This series is a product of Assessing the New Federalism, a multi-year project to monitor and assess the devolution of social programs from the federal to the state and local levels. Alan Weil is the project director and Anna Kondratas is the deputy director. The project analyzes changes in income support, social services, and health programs and their effects. In collaboration with Child Trends, Inc., the project studies child and family well-being.

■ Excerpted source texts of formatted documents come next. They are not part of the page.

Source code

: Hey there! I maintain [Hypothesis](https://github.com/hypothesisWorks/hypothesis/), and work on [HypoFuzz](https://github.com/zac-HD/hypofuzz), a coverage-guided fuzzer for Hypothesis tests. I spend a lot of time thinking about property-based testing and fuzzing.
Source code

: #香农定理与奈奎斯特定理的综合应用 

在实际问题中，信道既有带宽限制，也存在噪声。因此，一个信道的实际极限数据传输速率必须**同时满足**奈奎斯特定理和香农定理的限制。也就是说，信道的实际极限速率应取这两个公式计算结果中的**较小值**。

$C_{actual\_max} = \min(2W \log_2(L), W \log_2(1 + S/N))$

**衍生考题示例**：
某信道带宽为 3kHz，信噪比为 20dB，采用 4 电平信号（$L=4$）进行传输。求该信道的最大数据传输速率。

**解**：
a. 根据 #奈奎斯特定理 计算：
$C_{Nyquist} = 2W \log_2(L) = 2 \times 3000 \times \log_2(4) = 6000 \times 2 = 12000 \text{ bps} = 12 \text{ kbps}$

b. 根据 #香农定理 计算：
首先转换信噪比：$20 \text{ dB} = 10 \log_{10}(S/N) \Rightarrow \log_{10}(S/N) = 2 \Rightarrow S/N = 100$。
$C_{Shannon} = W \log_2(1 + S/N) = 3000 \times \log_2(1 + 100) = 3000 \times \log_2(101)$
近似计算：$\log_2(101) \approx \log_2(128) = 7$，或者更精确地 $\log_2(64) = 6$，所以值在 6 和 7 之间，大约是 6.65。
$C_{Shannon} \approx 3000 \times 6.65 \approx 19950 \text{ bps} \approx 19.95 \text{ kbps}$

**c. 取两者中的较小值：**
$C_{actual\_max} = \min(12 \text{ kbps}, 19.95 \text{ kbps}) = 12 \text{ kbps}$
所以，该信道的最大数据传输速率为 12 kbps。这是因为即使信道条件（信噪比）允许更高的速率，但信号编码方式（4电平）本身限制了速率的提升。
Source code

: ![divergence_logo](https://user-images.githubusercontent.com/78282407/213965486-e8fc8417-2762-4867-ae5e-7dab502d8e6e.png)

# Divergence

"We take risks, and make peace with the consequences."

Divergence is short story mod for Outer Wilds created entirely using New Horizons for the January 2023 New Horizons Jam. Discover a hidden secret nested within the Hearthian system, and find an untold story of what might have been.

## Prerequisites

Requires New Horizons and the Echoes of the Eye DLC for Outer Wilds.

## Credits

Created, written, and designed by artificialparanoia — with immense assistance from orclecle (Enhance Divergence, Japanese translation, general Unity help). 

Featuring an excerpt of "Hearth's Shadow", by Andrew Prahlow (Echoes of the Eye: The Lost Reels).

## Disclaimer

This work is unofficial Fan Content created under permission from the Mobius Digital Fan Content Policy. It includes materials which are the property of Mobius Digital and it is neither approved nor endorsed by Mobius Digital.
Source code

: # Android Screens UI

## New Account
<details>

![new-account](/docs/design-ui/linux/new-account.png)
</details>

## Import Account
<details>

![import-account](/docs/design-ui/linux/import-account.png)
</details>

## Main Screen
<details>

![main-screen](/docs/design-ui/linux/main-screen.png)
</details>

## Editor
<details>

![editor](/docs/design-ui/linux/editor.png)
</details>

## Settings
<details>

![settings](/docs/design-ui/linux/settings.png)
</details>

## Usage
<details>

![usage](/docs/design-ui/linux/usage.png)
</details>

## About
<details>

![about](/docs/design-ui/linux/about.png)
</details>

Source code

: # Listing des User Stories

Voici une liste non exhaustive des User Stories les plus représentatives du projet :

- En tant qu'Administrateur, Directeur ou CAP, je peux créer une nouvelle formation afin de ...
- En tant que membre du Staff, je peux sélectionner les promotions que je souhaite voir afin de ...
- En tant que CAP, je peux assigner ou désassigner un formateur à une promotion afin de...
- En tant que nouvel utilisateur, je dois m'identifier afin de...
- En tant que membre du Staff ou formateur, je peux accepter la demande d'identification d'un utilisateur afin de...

There are two Highlights for each state. The Highlights that focus on health cover Medicaid, other public insurance programs, the health care marketplace, and the role of public providers. The income support and social services Highlights look at basic income support programs, employment and training programs, child care, child support enforcement, and the last-resort safety net. The Highlights capture policies in place and planned in 1996 and early 1997. To receive the full-length reports on which the Highlights are based, contact the Urban Institute.

The nonpartisan Urban Institute publishes studies, reports, and books on timely topics worthy of public consideration. The views expressed are those of the authors and should not be attributed to the Urban Institute, its trustees, or its funders.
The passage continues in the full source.